On November 28, 2022, the Company issued 2,266,023 EIB Warrants to EIB, in accordance with the terms of the 25th resolution of the Combined General Shareholders' Meeting of May 19, 2022 and Article L. 225-138 of the French Commercial Code, as a condition to the financing of Tranche A, representing approximately 5.2% of the Company’s share capital as of December 31, 2023 (and 5.4% of the Company's share capital as of November 28, 2022). The exercise price of the EIB Warrants issued in connection with Tranche A is €4.0152, if and when they may be exercised. The potential gross proceeds if all EIB Warrants issued in connection with Tranche A were exercised would amount to €9.1 million. The transactions costs for the issuance of the EIB Warrants issued in connection with Tranche A amounted to €56 thousands.

The accounting treatment and impact on the 2022 financial year appear in Note 3.7 – Loans and borrowings and Note 13. – Financial debt.

Share-based payments

New Long-Term Incentive Plan (“LTI Plan”)

On April 16, 2021, the Board of Directors of the Company approved the allocation of an LTI Plan, which is detailed as follows:

a total of 600,000 founder share warrants (BSPCE 2021) for the benefit of Mr.

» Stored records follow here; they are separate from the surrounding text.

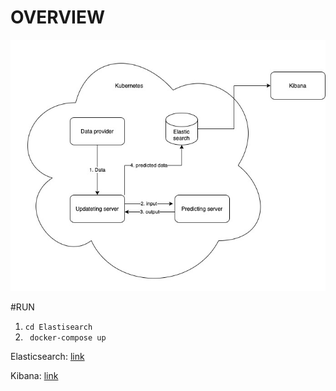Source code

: # OVERVIEW
![Architecture](Architecture.jpeg)

#RUN

1. ```cd Elastisearch```
2. ``` docker-compose up```

Elasticsearch: [link](http://localhost:9200/weather_data/_search)

Kibana: [link](http://localhost:5601/)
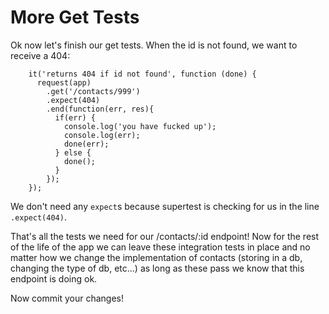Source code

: # More Get Tests

Ok now let's finish our get tests.  When the id is not found, we want to receive a 404:
```
    it('returns 404 if id not found', function (done) {
      request(app)
        .get('/contacts/999')
        .expect(404)
        .end(function(err, res){
          if(err) {
            console.log('you have fucked up');
            console.log(err);
            done(err);
          } else {
            done();
          }
        });
    });
```

We don't need any `expect`s because supertest is checking for us in the line `.expect(404)`.

That's all the tests we need for our /contacts/:id endpoint!  Now for the rest of the life of the app we can leave these integration tests in place and no matter how we change the implementation of contacts (storing in a db, changing the type of db, etc...) as long as these pass we know that this endpoint is doing ok.

Now commit your changes!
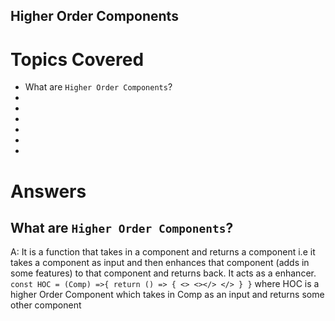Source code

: ## Higher Order Components

# Topics Covered

- What are `Higher Order Components`?
- 
- 
- 
- 
- 
- 


# Answers

## What are `Higher Order Components`?
A: It is a function that takes in a component and returns a component i.e it takes a component as input and then enhances that component (adds in some features) to that component and returns back. It acts as a enhancer.
    ```
        const HOC = (Comp) =>{
            return () => {
                <>
                    <></>
                </>
            }
        }
    ```
where HOC is a higher Order Component which takes in Comp as an input and returns some other component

Frédéric Cren and Mr. Pierre Broqua as executive directors of the Company;
a total of 466,000 bonus share awards (AGA 2021) to certain Company’s employees; and
a total of 50,000 share warrants (BSA 2021) for the benefit of ISLS Consulting and David Nikodem, service providers of the Company.

Vesting of 29,100 bonus shares awards (“AGA”)

On June 28, 2021, the Chairman and Chief Executive Officer of the Company recorded a capital increase arising from the vesting of AGA 2019-1 bonus share awards in an amount of €291 through the issue of 29,100 new ordinary shares with a par value of €0.01 each.

New bonus shares awards plans (“AGA”)

On December 8, 2021, the Board of Directors of the Company approved the allocation of 123,000 bonus share awards (“AGA 2021 bis”) to 13 Company’s employees.

Grants under the AGA 2022 plan

On December 8, 2022, the Board of Directors decided to grant 373,000 bonus shares awards (the “AGA 2022”) to 110 employees. The plan is described in the Note 12.4 – Bonus share award plans.